**Provided records:**
________________
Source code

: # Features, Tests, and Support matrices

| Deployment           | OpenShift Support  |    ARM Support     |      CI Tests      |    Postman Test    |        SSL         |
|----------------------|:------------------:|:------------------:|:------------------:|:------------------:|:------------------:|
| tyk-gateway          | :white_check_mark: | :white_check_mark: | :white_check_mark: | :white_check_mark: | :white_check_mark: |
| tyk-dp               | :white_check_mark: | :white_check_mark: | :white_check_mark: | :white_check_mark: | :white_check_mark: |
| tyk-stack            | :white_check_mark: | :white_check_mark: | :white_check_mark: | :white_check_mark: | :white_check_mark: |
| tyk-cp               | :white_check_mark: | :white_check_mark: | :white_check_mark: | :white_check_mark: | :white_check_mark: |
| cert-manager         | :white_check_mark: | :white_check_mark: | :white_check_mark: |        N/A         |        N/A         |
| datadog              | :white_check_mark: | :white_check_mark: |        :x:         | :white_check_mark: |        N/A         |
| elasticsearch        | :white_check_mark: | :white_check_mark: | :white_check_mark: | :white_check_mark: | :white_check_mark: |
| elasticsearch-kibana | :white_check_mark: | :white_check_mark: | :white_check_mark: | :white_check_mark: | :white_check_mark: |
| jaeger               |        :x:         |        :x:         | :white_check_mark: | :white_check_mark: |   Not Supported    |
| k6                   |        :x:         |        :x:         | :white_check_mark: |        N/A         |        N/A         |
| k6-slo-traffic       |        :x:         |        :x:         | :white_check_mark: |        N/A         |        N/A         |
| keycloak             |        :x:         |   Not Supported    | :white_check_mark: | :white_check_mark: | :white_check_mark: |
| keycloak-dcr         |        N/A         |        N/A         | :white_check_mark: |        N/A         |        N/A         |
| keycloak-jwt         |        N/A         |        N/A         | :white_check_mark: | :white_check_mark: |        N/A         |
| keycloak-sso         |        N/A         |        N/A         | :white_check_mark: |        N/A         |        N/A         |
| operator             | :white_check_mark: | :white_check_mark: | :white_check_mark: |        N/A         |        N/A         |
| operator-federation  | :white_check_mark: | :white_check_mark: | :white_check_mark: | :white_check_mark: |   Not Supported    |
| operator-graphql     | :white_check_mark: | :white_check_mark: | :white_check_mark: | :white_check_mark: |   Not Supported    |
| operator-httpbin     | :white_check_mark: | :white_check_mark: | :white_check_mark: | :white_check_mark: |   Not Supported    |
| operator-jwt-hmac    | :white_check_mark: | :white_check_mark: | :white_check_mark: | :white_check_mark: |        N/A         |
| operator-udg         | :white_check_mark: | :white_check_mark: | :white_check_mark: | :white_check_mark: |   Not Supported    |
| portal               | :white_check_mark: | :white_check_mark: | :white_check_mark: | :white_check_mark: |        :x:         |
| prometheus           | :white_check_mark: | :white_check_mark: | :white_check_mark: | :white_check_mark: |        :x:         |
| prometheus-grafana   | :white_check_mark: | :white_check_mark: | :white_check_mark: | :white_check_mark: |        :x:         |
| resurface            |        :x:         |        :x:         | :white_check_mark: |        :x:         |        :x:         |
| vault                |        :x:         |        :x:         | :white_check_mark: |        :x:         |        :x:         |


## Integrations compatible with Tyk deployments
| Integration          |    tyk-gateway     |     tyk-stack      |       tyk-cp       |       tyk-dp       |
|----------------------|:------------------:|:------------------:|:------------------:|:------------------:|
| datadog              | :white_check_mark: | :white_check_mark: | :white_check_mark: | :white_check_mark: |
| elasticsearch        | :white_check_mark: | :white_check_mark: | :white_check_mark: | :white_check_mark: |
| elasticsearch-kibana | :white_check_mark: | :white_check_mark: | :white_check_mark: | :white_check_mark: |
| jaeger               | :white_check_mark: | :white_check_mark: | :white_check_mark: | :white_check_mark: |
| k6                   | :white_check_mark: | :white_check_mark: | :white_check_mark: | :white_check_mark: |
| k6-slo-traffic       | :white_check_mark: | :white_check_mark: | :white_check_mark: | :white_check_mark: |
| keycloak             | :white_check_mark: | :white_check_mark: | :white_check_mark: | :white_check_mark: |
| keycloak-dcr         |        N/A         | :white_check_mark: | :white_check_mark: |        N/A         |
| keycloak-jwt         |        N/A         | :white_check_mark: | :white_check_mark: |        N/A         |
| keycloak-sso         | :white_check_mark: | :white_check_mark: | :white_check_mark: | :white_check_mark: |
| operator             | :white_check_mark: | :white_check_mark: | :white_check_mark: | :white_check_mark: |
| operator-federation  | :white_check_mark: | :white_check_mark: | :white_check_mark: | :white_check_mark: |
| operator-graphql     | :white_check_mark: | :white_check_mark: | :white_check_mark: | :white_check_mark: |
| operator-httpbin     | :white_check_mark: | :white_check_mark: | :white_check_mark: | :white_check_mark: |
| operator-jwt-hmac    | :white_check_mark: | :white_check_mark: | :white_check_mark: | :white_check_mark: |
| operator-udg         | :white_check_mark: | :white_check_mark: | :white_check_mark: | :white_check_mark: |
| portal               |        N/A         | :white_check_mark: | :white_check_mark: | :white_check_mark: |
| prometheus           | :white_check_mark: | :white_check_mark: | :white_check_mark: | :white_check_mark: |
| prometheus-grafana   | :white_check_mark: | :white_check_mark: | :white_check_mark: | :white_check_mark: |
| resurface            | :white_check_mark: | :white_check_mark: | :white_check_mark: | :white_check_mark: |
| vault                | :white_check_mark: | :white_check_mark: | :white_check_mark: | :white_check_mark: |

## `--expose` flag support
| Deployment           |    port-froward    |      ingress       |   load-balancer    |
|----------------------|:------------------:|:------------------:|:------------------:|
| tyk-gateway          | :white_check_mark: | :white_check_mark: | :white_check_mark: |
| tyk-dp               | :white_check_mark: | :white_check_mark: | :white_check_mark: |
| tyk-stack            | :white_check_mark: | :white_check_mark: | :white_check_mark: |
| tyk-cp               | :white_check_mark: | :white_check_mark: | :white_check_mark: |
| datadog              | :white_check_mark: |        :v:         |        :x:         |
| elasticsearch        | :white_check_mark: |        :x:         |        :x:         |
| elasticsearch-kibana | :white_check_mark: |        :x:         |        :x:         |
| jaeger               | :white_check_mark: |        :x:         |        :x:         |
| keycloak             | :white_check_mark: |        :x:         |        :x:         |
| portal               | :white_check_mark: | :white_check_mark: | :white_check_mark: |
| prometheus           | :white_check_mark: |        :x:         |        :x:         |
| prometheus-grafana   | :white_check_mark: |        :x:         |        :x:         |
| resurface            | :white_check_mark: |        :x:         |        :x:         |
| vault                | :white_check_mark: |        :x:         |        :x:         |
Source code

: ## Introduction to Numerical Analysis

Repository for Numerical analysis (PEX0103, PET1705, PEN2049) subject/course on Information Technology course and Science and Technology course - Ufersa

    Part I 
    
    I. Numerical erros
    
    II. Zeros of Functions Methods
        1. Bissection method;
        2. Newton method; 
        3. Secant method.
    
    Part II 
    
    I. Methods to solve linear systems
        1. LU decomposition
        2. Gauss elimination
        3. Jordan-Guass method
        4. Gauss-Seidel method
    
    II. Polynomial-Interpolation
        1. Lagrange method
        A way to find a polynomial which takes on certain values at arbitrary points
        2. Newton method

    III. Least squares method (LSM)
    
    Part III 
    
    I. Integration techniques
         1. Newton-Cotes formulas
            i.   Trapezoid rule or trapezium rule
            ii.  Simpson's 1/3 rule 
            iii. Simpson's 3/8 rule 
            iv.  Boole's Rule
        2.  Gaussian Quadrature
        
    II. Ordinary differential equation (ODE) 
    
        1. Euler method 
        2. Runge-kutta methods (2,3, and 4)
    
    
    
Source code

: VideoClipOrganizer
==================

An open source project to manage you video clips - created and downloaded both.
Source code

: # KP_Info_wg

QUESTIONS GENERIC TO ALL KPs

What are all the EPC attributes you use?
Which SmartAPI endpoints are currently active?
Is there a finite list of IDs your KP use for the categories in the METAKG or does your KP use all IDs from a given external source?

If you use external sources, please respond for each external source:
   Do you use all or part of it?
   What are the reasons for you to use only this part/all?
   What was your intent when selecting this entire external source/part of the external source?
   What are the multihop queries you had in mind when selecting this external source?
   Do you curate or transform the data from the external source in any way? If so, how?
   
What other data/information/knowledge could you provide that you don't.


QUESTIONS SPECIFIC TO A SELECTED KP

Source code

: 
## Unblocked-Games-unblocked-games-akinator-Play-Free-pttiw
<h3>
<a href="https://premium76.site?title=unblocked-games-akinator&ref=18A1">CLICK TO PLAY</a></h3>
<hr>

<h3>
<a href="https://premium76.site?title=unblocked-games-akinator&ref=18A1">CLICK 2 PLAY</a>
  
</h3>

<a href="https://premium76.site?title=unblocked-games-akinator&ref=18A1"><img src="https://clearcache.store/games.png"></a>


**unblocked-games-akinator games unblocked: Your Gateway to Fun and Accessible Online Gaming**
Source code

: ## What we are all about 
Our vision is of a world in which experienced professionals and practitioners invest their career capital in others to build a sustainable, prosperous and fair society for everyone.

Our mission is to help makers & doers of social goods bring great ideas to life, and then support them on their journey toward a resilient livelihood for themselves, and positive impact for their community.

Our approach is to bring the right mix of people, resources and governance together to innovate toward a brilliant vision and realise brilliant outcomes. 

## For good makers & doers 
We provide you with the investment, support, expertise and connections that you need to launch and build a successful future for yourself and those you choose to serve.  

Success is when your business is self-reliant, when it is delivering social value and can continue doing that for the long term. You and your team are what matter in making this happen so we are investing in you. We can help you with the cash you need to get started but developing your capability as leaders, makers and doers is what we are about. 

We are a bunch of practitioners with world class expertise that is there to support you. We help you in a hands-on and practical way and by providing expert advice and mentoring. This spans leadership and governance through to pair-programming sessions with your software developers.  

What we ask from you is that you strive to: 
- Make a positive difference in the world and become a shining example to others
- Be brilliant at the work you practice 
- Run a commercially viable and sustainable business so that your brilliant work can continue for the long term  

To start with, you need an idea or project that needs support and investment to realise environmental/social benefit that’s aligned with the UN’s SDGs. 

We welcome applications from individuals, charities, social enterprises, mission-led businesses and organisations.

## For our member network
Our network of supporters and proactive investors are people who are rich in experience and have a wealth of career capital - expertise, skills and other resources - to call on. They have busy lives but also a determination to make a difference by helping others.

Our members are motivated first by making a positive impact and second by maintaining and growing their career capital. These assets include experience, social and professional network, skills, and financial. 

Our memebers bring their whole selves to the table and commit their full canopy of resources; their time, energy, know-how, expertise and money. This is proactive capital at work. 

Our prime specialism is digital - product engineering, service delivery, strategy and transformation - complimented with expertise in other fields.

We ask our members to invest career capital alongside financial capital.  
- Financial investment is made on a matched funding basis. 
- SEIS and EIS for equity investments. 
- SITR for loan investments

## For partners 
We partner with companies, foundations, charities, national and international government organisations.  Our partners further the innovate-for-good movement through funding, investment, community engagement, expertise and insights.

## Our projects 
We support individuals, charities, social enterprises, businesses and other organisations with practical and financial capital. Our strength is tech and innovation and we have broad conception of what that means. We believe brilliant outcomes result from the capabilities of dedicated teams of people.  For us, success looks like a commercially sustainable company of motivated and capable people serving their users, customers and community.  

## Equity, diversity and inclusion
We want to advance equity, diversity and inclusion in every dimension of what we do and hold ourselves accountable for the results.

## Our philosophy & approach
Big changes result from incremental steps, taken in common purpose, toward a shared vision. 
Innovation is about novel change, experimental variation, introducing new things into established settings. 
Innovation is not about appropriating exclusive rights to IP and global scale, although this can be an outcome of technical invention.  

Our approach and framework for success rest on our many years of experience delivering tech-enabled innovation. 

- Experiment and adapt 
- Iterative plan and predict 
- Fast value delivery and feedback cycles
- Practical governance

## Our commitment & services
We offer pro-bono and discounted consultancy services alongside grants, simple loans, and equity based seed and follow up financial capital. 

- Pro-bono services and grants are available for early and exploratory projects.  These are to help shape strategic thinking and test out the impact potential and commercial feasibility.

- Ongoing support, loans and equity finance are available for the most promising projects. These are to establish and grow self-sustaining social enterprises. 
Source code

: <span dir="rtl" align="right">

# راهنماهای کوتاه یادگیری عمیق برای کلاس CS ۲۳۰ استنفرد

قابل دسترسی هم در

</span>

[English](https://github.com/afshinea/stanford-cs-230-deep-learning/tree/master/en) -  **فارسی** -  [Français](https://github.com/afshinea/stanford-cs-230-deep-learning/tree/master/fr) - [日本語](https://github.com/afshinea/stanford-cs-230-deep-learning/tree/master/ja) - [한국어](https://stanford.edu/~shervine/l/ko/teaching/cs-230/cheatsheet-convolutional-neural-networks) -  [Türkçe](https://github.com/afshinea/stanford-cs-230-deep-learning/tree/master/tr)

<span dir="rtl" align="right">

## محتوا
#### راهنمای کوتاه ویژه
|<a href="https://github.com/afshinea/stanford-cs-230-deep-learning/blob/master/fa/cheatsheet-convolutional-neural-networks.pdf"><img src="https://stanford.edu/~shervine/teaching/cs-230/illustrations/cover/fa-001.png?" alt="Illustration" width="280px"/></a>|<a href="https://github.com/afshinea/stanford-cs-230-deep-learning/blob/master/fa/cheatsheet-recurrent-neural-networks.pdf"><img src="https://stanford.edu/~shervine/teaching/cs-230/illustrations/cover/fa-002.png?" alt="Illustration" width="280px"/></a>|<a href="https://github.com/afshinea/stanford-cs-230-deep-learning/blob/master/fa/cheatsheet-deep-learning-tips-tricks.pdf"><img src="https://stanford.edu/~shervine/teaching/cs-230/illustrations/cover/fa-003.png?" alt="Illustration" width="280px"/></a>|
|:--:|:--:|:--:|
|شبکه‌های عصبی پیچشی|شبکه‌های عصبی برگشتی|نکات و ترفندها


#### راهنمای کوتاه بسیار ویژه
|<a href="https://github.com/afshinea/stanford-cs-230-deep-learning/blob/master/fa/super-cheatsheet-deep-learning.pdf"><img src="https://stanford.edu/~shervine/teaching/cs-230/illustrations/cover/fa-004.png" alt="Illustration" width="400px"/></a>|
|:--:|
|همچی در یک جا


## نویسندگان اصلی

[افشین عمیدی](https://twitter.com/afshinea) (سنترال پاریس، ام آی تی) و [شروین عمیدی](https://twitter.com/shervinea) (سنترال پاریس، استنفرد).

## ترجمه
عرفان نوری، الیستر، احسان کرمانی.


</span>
________________
**Your task:** Pull every line containing the word "selecting" out of the entries above.

**Written solution:**
   What was your intent when selecting this entire external source/part of the external source?
   What are the multihop queries you had in mind when selecting this external source?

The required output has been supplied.